Scan the following data for lines with "integrating" and state how many there are, as a number only.

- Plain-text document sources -
****************************************

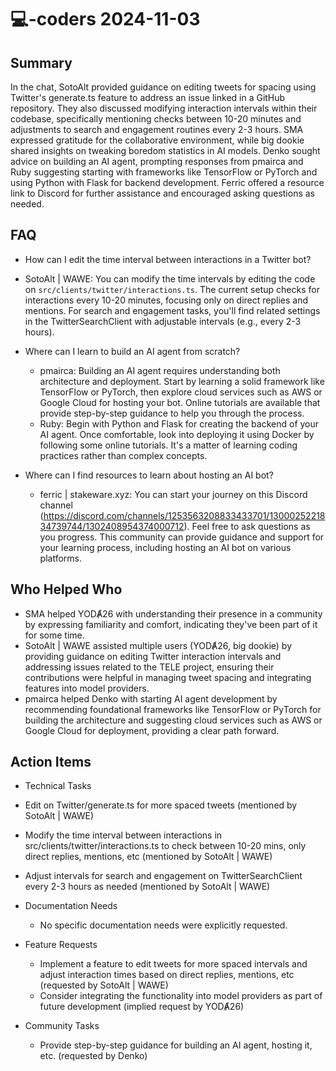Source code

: # 💻-coders 2024-11-03

## Summary

In the chat, SotoAlt provided guidance on editing tweets for spacing using Twitter's generate.ts feature to address an issue linked in a GitHub repository. They also discussed modifying interaction intervals within their codebase, specifically mentioning checks between 10-20 minutes and adjustments to search and engagement routines every 2-3 hours. SMA expressed gratitude for the collaborative environment, while big dookie shared insights on tweaking boredom statistics in AI models. Denko sought advice on building an AI agent, prompting responses from pmairca and Ruby suggesting starting with frameworks like TensorFlow or PyTorch and using Python with Flask for backend development. Ferric offered a resource link to Discord for further assistance and encouraged asking questions as needed.

## FAQ

- How can I edit the time interval between interactions in a Twitter bot?
- SotoAlt | WAWE: You can modify the time intervals by editing the code on `src/clients/twitter/interactions.ts`. The current setup checks for interactions every 10-20 minutes, focusing only on direct replies and mentions. For search and engagement tasks, you'll find related settings in the TwitterSearchClient with adjustable intervals (e.g., every 2-3 hours).

- Where can I learn to build an AI agent from scratch?

    - pmairca: Building an AI agent requires understanding both architecture and deployment. Start by learning a solid framework like TensorFlow or PyTorch, then explore cloud services such as AWS or Google Cloud for hosting your bot. Online tutorials are available that provide step-by-step guidance to help you through the process.
    - Ruby: Begin with Python and Flask for creating the backend of your AI agent. Once comfortable, look into deploying it using Docker by following some online tutorials. It's a matter of learning coding practices rather than complex concepts.

- Where can I find resources to learn about hosting an AI bot?
    - ferric | stakeware.xyz: You can start your journey on this Discord channel (https://discord.com/channels/1253563208833433701/1300025221834739744/1302408954374000712). Feel free to ask questions as you progress. This community can provide guidance and support for your learning process, including hosting an AI bot on various platforms.

## Who Helped Who

- SMA helped YODȺ26 with understanding their presence in a community by expressing familiarity and comfort, indicating they've been part of it for some time.
- SotoAlt | WAWE assisted multiple users (YODȺ26, big dookie) by providing guidance on editing Twitter interaction intervals and addressing issues related to the TELE project, ensuring their contributions were helpful in managing tweet spacing and integrating features into model providers.
- pmairca helped Denko with starting AI agent development by recommending foundational frameworks like TensorFlow or PyTorch for building the architecture and suggesting cloud services such as AWS or Google Cloud for deployment, providing a clear path forward.

## Action Items

- Technical Tasks
- Edit on Twitter/generate.ts for more spaced tweets (mentioned by SotoAlt | WAWE)
- Modify the time interval between interactions in src/clients/twitter/interactions.ts to check between 10-20 mins, only direct replies, mentions, etc (mentioned by SotoAlt | WAWE)
- Adjust intervals for search and engagement on TwitterSearchClient every 2-3 hours as needed (mentioned by SotoAlt | WAWE)

- Documentation Needs

    - No specific documentation needs were explicitly requested.

- Feature Requests

    - Implement a feature to edit tweets for more spaced intervals and adjust interaction times based on direct replies, mentions, etc (requested by SotoAlt | WAWE)
    - Consider integrating the functionality into model providers as part of future development (implied request by YODȺ26)

- Community Tasks
    - Provide step-by-step guidance for building an AI agent, hosting it, etc. (requested by Denko)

****************************************

- Response area -
2